Healthcare and Science / Geographic Disparities And Volunteerism

Healthcare and Science / Geographic Disparities And Volunteerism

25 Feb 2022

This panel moderated by Tony Tannoury, assistant Professor of Orthopaedic Surgery at Boston University School of Medicine & Director of Spine Services at Boston Medical Center, encompasses healthcare systems changes due to Covid-19 and discussions on the benefits of technology merging with healthcare. The panelists spoke their minds regarding their routines, healthcare settings, and different opportunities to change and grow instilled by the pandemic. Jeffrey Hammoudeh, a Reconstructive Plastic Surgeon and Associate Professor of Clinical Surgery at Keck School of Medicine USC spoke about his effort at looking at challenges to build something better through tele-learning and increasing healthcare providers' skills using the internet. Walid Alami, an interventional cardiologist at Chesapeake and Washington Heart Care, shared the story of his “exodus” from Lebanon to the USA and his experience in Lebanese Palestinian camps, what is missing from structures to human capital at the receiving end of the bridge he tried to build.
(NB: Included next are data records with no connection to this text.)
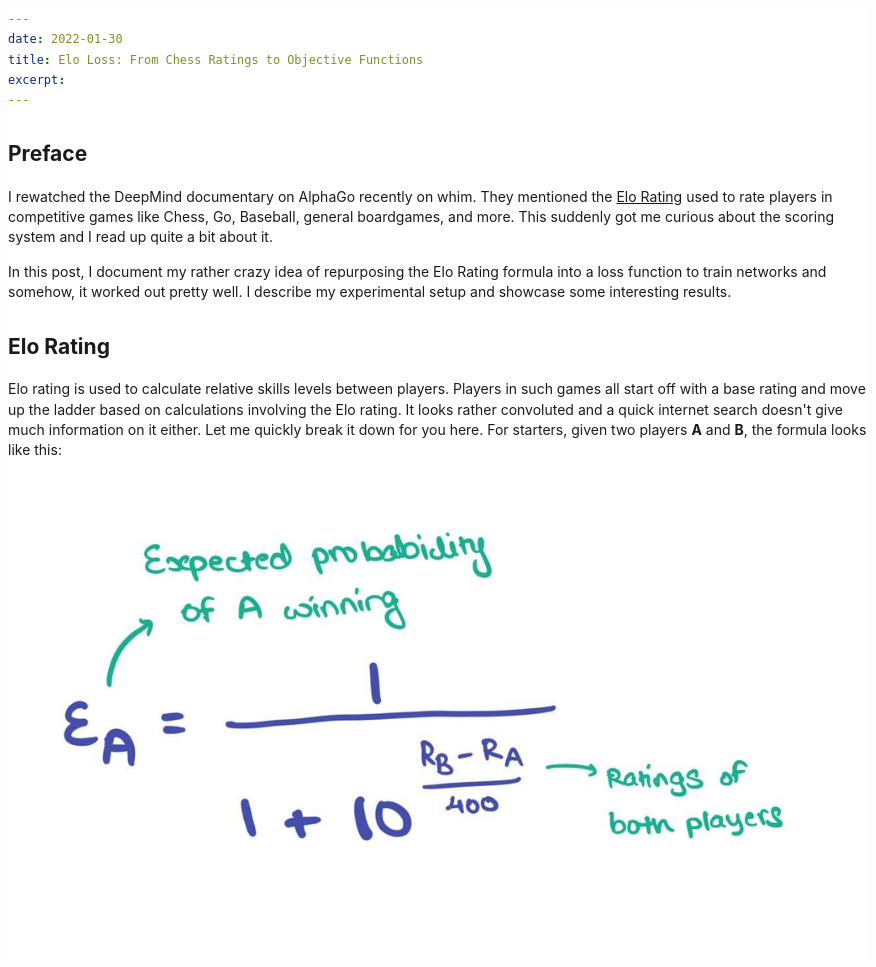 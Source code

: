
 ```yaml
---
date: 2022-01-30
title: Elo Loss: From Chess Ratings to Objective Functions
excerpt: 
---
```


## Preface

I rewatched the DeepMind documentary on AlphaGo recently on whim. They mentioned the [Elo Rating](https://en.wikipedia.org/wiki/Elo_rating_system) used to rate players in competitive games like Chess, Go, Baseball, general boardgames, and more. This suddenly got me curious about the scoring system and I read up quite a bit about it.

In this post, I document my rather crazy idea of repurposing the Elo Rating formula into a loss function to train networks and somehow, it worked out pretty well. I describe my experimental setup and showcase some interesting results.

## Elo Rating
Elo rating is used to calculate relative skills levels between players. Players in such games all start off with a base rating and move up the ladder based on calculations involving the Elo rating. It looks rather convoluted and a quick internet search doesn't give much information on it either. Let me quickly break it down for you here. For starters, given two players **A** and **B**, the formula looks like this:

<img src="/images/elo.jpg" width="100%">
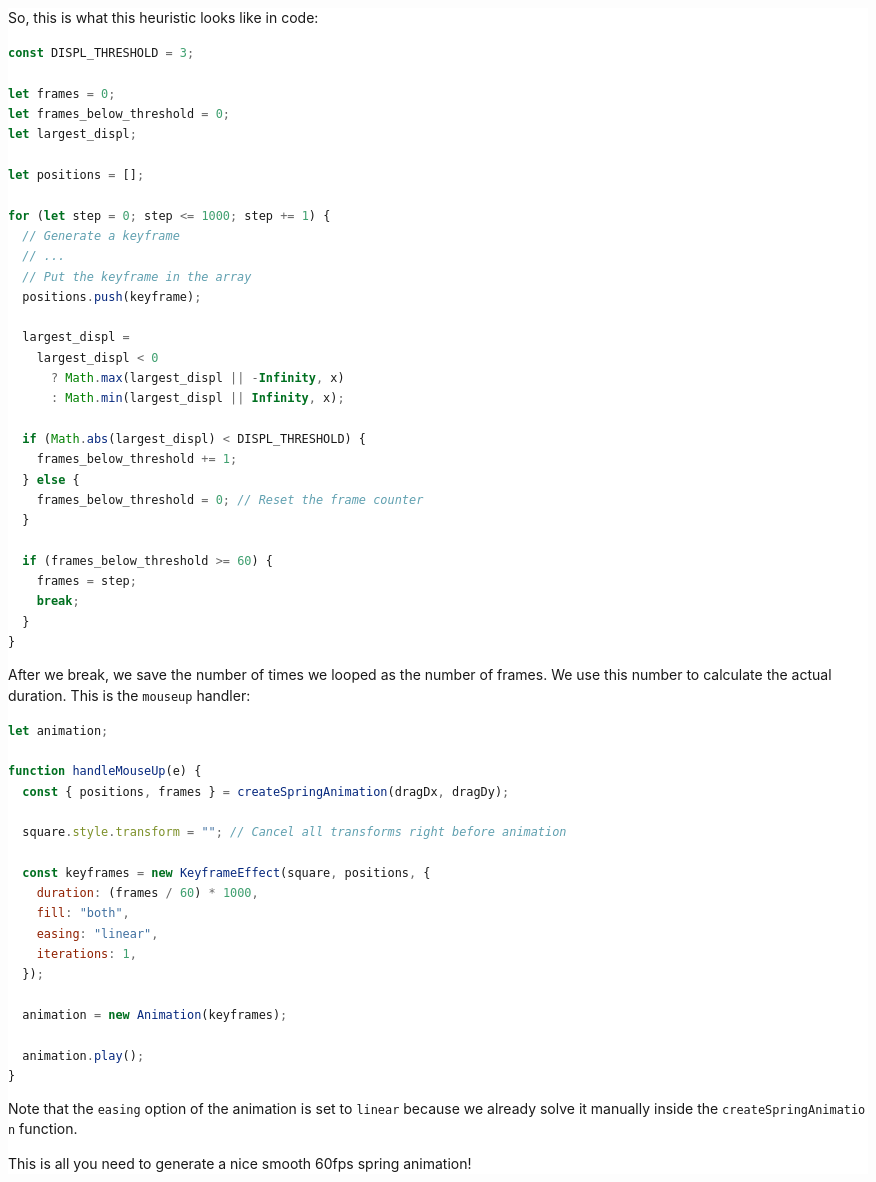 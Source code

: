 So, this is what this heuristic looks like in code:

```javascript
const DISPL_THRESHOLD = 3;

let frames = 0;
let frames_below_threshold = 0;
let largest_displ;

let positions = [];

for (let step = 0; step <= 1000; step += 1) {
  // Generate a keyframe
  // ...
  // Put the keyframe in the array
  positions.push(keyframe);

  largest_displ =
    largest_displ < 0
      ? Math.max(largest_displ || -Infinity, x)
      : Math.min(largest_displ || Infinity, x);

  if (Math.abs(largest_displ) < DISPL_THRESHOLD) {
    frames_below_threshold += 1;
  } else {
    frames_below_threshold = 0; // Reset the frame counter
  }

  if (frames_below_threshold >= 60) {
    frames = step;
    break;
  }
}
```

After we break, we save the number of times we looped as the number of frames. We use this number to calculate the actual duration. This is the `mouseup` handler:

```javascript
let animation;

function handleMouseUp(e) {
  const { positions, frames } = createSpringAnimation(dragDx, dragDy);

  square.style.transform = ""; // Cancel all transforms right before animation

  const keyframes = new KeyframeEffect(square, positions, {
    duration: (frames / 60) * 1000,
    fill: "both",
    easing: "linear",
    iterations: 1,
  });

  animation = new Animation(keyframes);

  animation.play();
}
```

Note that the `easing` option of the animation is set to `linear` because we already solve it manually inside the `createSpringAnimation` function.

This is all you need to generate a nice smooth 60fps spring animation!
He then spoke of how history has taught us not to learn from history in Lebanon, and how a state exercises domestic ethnic cleansing against its people. Powerful messages to bring about change through awakening minds and hearts to the state of reality we live in. Zayd ElDada, Director of Cardiac Electrophysiology at MedStar Heart & Vascular Institute, believed that Covid has made us change our lifestyle. He said that doctors and health care providers have stories about how they made their will in front of their children because they did not know what would happen to them. For him, being human means that we have to change this disparity between being consumers to become contributors and turning the situation around in favour of contributing. As for Dr. Dana Khutaila, a New York City double board-certified plastic surgeon certified by the American Board of Plastic Surgery and the Royal College of Physicians and Surgeons of Canada, she felt that the major obstacles in her field were managerial, having to do with disparities in gender equity, especially in Arab countries, where in contrast, in Canada, she was able to get her privileges as a practicing surgeon, immediately.